One of the oft-bemoaned facts in health care is that patients don’t do what’s good for them. I had a conversation with a chiropractor a while ago who said part of why he doesn’t bother assigning homework to his patients for self-care is because they won’t do it anyway. Doctors and PTs complain about their patients not being disciplined enough to follow through on what should be good for them. To some extent, it’s true. It’s tough to convince people (and sometimes even myself when I’m crunched for time or am feeling tired!) that doing exercises at home is important to their health. I think there are two major parts to the problem as it relates to helping people with chronic pain:
- Lack of education about the nature of the problem.
- Lack of effectiveness in the homework that’s assigned.

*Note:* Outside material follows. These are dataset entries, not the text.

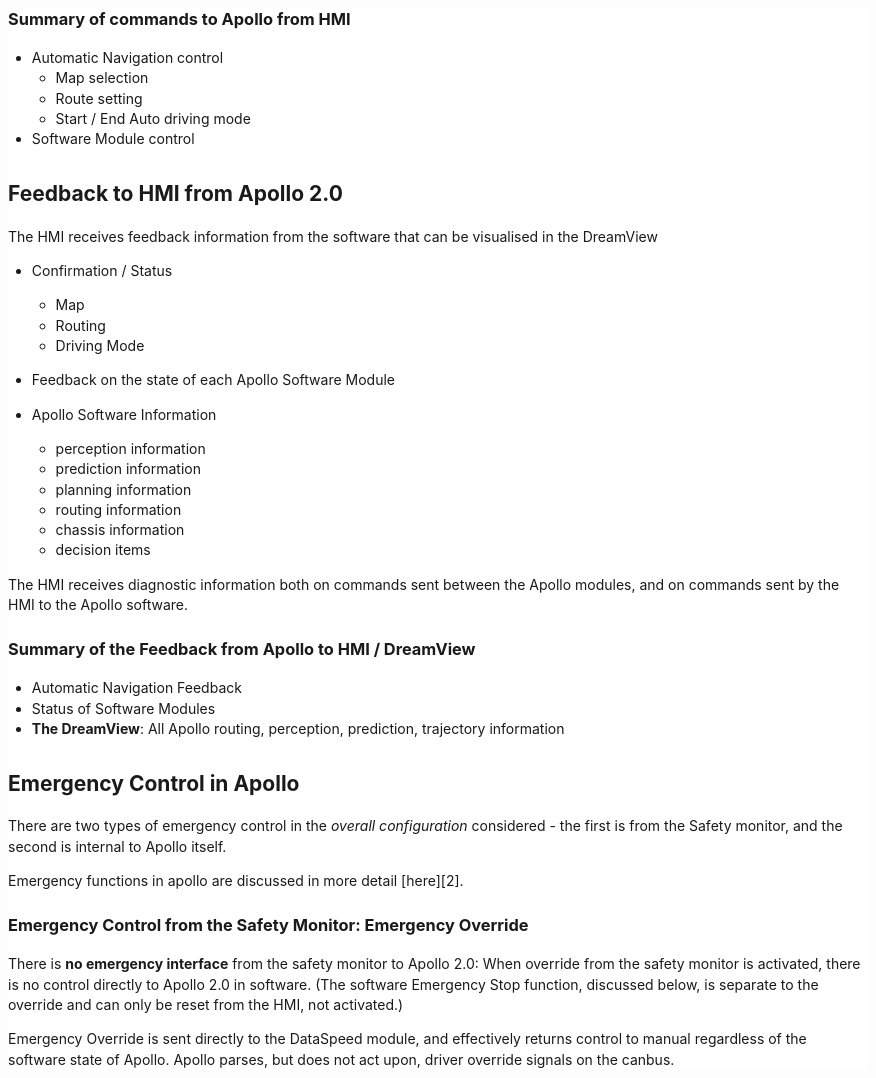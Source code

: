 ### Summary of commands to Apollo from HMI

- Automatic Navigation control
  - Map selection
  - Route setting
  - Start / End Auto driving mode
- Software Module control

## Feedback to HMI from Apollo 2.0

The HMI receives feedback information from the software that can be visualised in the DreamView

- Confirmation / Status
  - Map
  - Routing
  - Driving Mode

- Feedback on the state of each Apollo Software Module

- Apollo Software Information
  - perception information
  - prediction information
  - planning information
  - routing information
  - chassis information
  - decision items

The HMI receives diagnostic information both on commands sent between the Apollo modules, and on commands sent by the HMI to the Apollo software.

### Summary of the Feedback from Apollo to HMI / DreamView

- Automatic Navigation Feedback
- Status of Software Modules
- **The DreamView**: All Apollo routing, perception, prediction, trajectory information

## Emergency Control in Apollo

There are two types of emergency control in the _overall configuration_ considered - the first is from the Safety monitor, and the second is internal to Apollo itself.

Emergency functions in apollo are discussed in more detail [here][2].

### Emergency Control from the Safety Monitor: Emergency Override

There is **no emergency interface** from the safety monitor to Apollo 2.0: When override from the safety monitor is activated, there is no control directly to Apollo 2.0 in software. (The software Emergency Stop function, discussed below, is separate to the override and can only be reset from the HMI, not activated.)

Emergency Override is sent directly to the DataSpeed module, and effectively returns control to manual regardless of the software state of Apollo. Apollo parses, but does not act upon, driver override signals on the canbus.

So let’s talk about issue #1. The current medical treatments for things like, say, pain in your leg, is pretty dismal. Surgery – too invasive and too often unsuccessful. Drugs – don’t do anything about the actual dysfunction. So I try to make it clear to everyone I work with that we are operating under these assumptions:
- Muscular imbalances cause alignment problems (unless you have something truly exotic going on with your skeletal system).
- Alignment problems cause limitation and/or pain.
- No change to the muscles in your body is really permanent (For example: you can build big biceps by working out at the gym for a few months doing bicep curls, but if you stop working out, your biceps will shrink again).
- THEREFORE, if you change the alignment by changing the balance between muscles, you’ve got to continue working to maintain that alignment or else the imbalances are likely to return.
Now, once you’re on board with that (and I don’t think any of that is particularly controversial), you do come up against the problem of effectiveness. What do I mean by that? I mean the exercise you’re given have to be effective for you to want to do them!
Back in college, my right shoulder popped out of place while I was snowboarding. It sent waves of burning, tingling pain all along my ribs and lower back (tracing the latissimus dorsi) and made it impossible to raise my arm over my head to take my shirt off. After several doctor visits over a few weeks, I was eventually referred to a physical therapist to help me with what was diagnosed as “bursitis.” The PT showed me some rotator cuff exercises and also had me doing some theraband exercises that were supposed to strengthen my shoulder.
I wanted these exercises to work. I wanted to get back into hockey and snowboarding. I did the exercises, but the exercises were quite obviously pointless! I could feel zero change in the stability and flexibility of my shoulder. I could feel my shoulder blades behaving totally differently when I lay down on the floor. I could feel how wrong things were, and the exercises weren’t helping it one bit. So, after a week, I stopped.
Yes, I was a statistic. I didn’t do what I was supposed to do, but I didn’t do it because what I was supposed to do wasn’t helping. The exercises weren’t addressing the real problem, and I knew I was wasting my time. Once I eventually was shown posture alignment therapy exercises geared specifically toward my body’s issues that actually did address the dysfunctions in my shoulder blades, guess what — the instability in my shoulder improved, and I kept doing the exercises because I knew they were good for me!
I’m of the opinion that you are your best healer. For most people, it’s not a lack of discipline but of understanding of the problem or of the right tools that kills their motivation.
If you are trying to get out of pain, you’ve got to be part of the solution. Nobody else can completely fix the alignment problems (or whatever other problems) for you (they can help, of course). Once you understand the nature of the issue you’re dealing with and have the right tools to deal with the issue, all it takes is some dedicated effort to get you on course.